Staf Khusus Menteri Keuangan Bidang Komunikasi Strategis Justinus Prastowo mengatakan pemerintah tidak akan mengenakan pajak pertambahan nilai (PPN) untuk kebutuhan dasar atau bahan makanan Tahun ini. Hal yang sama berlaku untuk PPN atas layanan kesehatan dan pendidikan.

“Tidak benar ada pajak sembako dalam waktu dekat, pajak pendidikan, kesehatan, besok lusa atau bulan depan, tahun ini akan dikenakan pajak, tidak,” kata Yustinus dalam diskusi online. The Narrative Institute: Arah Kebijakan Perpajakan di Masa Pandemi, Jumat (11/6). ).

Yustinus mengatakan pembahasan dan keputusan revisi Undang-Undang Nomor 6 Tahun 1983 tentang Ketentuan Umum dan Tata Cara Perpajakan (KUP) akan dipimpin oleh Dewan Perwakilan Rakyat (DPR). Sejauh ini, pemerintah masih akan mendengarkan pendapat banyak pihak terkait perluasan objek pajak.

See also  Permintaan tidak dapat dipenuhi

“RUUnya masih dipimpin DPR, belum final, belum dibahas, masih mendengarkan aspirasi banyak pihak,” kata Yustinus.

Ia mengatakan, rencana pemerintah terkait perluasan PPN untuk kebutuhan pokok, layanan pendidikan, dan layanan kesehatan merupakan kajian lama. Namun, eksekusinya tertunda.

“Ini adalah kesempatan yang baik untuk berpikir bahwa begitu pandemi berakhir, ekonomi akan pulih apa yang diperlukan.

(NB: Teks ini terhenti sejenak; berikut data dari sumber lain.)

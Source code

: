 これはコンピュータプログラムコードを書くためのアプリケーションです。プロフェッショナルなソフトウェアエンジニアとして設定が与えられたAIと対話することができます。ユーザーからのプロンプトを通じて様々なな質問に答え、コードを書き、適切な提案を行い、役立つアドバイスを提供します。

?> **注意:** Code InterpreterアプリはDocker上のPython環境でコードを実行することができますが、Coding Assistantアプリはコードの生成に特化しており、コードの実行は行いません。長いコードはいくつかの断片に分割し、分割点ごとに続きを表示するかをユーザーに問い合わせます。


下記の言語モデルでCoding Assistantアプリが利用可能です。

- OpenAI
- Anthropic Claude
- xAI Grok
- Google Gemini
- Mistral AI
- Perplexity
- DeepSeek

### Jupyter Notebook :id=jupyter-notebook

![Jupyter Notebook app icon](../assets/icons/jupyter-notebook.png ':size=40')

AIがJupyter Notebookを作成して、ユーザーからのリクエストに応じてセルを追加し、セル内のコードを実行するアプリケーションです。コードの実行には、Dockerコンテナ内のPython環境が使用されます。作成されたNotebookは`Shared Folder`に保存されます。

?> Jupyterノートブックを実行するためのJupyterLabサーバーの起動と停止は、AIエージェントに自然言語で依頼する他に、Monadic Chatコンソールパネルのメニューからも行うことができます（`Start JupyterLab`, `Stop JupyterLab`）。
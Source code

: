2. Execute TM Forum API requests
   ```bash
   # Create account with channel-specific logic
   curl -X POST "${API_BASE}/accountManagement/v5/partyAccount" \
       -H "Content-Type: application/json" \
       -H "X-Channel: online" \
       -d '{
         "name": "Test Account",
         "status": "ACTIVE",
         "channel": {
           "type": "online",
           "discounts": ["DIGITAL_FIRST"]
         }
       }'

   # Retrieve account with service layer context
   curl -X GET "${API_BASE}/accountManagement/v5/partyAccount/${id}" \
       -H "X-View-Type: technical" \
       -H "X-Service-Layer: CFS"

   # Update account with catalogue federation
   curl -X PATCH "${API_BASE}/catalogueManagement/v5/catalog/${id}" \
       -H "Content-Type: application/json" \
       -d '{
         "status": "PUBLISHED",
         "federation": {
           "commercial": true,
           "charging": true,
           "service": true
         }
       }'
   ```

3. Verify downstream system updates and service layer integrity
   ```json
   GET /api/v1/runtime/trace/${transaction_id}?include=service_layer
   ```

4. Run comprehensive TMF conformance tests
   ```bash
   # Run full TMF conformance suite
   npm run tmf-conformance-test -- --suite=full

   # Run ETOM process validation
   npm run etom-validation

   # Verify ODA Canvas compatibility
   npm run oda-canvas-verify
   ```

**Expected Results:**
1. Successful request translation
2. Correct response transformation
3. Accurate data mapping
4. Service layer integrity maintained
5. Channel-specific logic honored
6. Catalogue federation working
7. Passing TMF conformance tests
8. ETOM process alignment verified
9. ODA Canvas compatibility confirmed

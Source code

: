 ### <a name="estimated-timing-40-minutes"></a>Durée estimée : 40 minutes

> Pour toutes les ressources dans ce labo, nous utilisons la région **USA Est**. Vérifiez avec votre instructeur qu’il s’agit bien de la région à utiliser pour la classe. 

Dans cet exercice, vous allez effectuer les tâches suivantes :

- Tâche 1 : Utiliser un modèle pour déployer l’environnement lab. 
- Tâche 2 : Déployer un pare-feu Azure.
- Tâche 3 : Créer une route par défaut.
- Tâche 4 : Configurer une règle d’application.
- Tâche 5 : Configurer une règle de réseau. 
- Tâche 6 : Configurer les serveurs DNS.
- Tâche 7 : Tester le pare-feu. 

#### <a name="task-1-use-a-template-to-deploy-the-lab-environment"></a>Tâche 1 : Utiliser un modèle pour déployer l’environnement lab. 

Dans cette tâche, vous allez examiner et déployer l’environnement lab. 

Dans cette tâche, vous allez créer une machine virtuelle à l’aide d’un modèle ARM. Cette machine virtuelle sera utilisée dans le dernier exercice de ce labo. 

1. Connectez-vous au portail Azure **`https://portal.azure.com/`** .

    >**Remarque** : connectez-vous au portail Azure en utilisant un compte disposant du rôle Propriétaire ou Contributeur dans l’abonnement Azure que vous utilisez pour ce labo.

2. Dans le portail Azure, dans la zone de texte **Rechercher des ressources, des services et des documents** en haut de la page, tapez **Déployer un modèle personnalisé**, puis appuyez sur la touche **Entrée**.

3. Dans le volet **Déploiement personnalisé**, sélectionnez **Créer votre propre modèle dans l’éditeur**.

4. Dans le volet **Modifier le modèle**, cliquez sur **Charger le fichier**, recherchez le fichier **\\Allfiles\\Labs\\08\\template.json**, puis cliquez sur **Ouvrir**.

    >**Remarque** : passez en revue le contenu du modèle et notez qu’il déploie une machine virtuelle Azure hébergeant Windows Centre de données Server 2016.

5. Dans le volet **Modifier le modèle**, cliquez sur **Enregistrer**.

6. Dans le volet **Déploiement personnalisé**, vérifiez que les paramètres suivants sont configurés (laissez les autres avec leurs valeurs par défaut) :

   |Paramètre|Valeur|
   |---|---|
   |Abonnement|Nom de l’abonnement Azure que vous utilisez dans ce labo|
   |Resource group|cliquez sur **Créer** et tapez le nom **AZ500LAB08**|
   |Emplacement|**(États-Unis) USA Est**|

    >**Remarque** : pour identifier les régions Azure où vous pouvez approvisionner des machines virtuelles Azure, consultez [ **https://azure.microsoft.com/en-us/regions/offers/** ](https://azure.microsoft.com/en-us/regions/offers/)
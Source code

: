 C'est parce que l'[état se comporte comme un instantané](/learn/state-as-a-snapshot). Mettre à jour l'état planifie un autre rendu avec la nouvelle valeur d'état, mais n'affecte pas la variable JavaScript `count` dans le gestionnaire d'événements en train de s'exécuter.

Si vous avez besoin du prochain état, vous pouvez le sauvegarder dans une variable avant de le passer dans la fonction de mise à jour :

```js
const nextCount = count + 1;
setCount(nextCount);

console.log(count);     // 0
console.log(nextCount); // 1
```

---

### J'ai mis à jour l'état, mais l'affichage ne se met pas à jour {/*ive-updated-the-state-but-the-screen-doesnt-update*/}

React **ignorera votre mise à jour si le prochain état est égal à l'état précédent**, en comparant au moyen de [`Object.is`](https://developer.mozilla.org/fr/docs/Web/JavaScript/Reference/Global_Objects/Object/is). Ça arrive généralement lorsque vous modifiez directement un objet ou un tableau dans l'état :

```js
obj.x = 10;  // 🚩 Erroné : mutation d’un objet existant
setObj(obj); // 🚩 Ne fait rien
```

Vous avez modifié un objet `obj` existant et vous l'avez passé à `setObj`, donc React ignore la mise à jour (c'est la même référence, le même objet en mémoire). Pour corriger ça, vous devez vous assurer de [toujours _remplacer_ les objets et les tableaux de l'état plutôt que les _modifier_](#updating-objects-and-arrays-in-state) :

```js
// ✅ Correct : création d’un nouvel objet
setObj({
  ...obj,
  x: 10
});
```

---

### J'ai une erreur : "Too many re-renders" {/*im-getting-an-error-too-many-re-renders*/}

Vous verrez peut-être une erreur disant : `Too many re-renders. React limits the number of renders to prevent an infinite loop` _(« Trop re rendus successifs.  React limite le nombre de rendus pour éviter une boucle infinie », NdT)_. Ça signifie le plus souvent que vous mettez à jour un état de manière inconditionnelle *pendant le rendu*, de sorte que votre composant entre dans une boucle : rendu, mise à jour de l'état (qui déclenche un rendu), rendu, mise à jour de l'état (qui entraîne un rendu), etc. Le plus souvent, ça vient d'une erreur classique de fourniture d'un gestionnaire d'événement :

Ini bukan kebijakan. akhirnya atau tiba-tiba, tapi bertahun-tahun kajian telah dilakukan, tetapi eksekusinya ditunda karena ini membutuhkan undang-undang, sehingga membutuhkan proses politik,” jelas Yustinus.

Sebelumnya, RUU Nomor 6 Tahun 1983 tentang Ketentuan Umum dan Tata Cara Perpajakan (KUP) diedarkan ke masyarakat. Dalam draf yang diperoleh CNNIndonesia.com Beberapa waktu lalu, rencana pengenaan PPN atas kebutuhan pokok akan diatur dalam Pasal 4A rancangan revisi undang-undang tersebut.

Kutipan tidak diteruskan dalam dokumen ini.